[GIVEN RECORDS Boundary: Start]
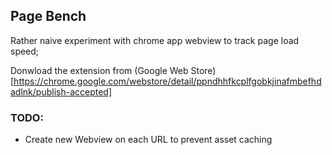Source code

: ## Page Bench

Rather naive experiment with chrome app webview to track page load speed;

Donwload the extension from (Google Web Store)[https://chrome.google.com/webstore/detail/ppndhhfkcplfgobkjinafmbefhdadlnk/publish-accepted]

### TODO:

* Create new Webview on each URL to prevent asset caching

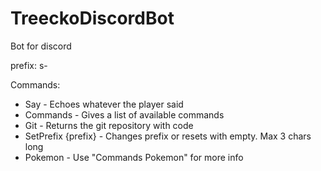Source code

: # TreeckoDiscordBot
Bot for discord

prefix: s-

Commands:
* Say - Echoes whatever the player said
* Commands - Gives a list of available commands
* Git - Returns the git repository with code
* SetPrefix {prefix} - Changes prefix or resets with empty. Max 3 chars long
* Pokemon - Use "Commands Pokemon" for more info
[GIVEN RECORDS Boundary: End]
_PROBLEM DETAILS_. Scan the listing and copy every line where the string "with" shows up.

_SOLVED PROBLEM_.
Rather naive experiment with chrome app webview to track page load speed;
* Git - Returns the git repository with code
* SetPrefix {prefix} - Changes prefix or resets with empty. Max 3 chars long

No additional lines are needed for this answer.